An erster Stelle möchte ich der Schwarzkopf-Stiftung ein herzliches Dankeschön
aussprechen, da das Stipendium die Grundvoraussetzung für meine Reise war. Ich
bin nach wie vor von der Idee begeistert, jungen Erwachsenen die Möglichkeit zu
bieten, im Ausland eigenständig Erfahrungen zu sammeln.
Meinen Gastgeberinnen und Gastgebern in Estland bin ich sehr dankbar für die
Gelegenheit, dass ich einen tiefen, authentischen und unvergesslichen Einblick in
das estnische Alltagsleben nehmen konnte.

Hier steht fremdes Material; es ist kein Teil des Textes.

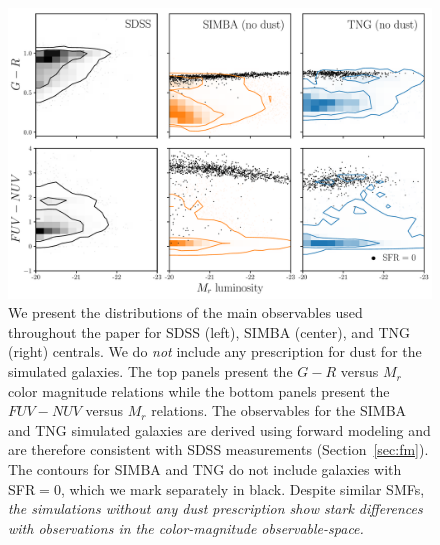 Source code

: \begin{figure}
\begin{center}
\includegraphics[width=\textwidth]{figs/observables.pdf} 
    \caption{We present the distributions of the main observables used
    throughout the paper for SDSS (left), SIMBA (center), and TNG (right)
    centrals. We do {\em not} include any prescription for dust for the
    simulated galaxies. The top panels
    present the $G-R$ versus $M_r$ color magnitude relations while the bottom
    panels present the $FUV-NUV$ versus $M_r$ relations. The observables for
    the SIMBA and TNG simulated galaxies are derived using forward modeling and
    are therefore consistent with SDSS measurements (Section~\ref{sec:fm}). The
    contours for SIMBA and TNG do not include galaxies with SFR$=0$, which we
    mark separately in black. Despite similar SMFs,  {\em the simulations
    without any dust prescription show stark differences with observations in
    the color-magnitude observable-space.} 
    }
\label{fig:obs}
\end{center}
\end{figure}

-In Tallinn: Anneli Tombak
-In Tartu: Stephan, Beate und Lea Noe
-In Kadrina: Familie Erikson
Insbesondere Külli Erikson hat mir bei meinen Planungen sehr geholfen, auch in sehr
schwierigen Situationen.
Dank Herr Ulrich Wiegand war es möglich, dass ich das estnische Schulsystem
kennenlerne und viele interessante Erfahrungen sammeln konnte. Außerdem hat er
mir viel von seinen persönlichen Eindrücken berichtet, denn er beobachtet die
Entwicklungen in Estland sehr genau.
Durch die Gespräche mit Professor Reiljan, Friedrich und Tulviste konnte ich nicht
allein meine thematischen Kenntnisse bezüglich meines Reisethemas erweitern,
sondern auch spannende Menschen kennenlernen.
…
Diese Liste könnte ich noch beliebig lange fortsetzen.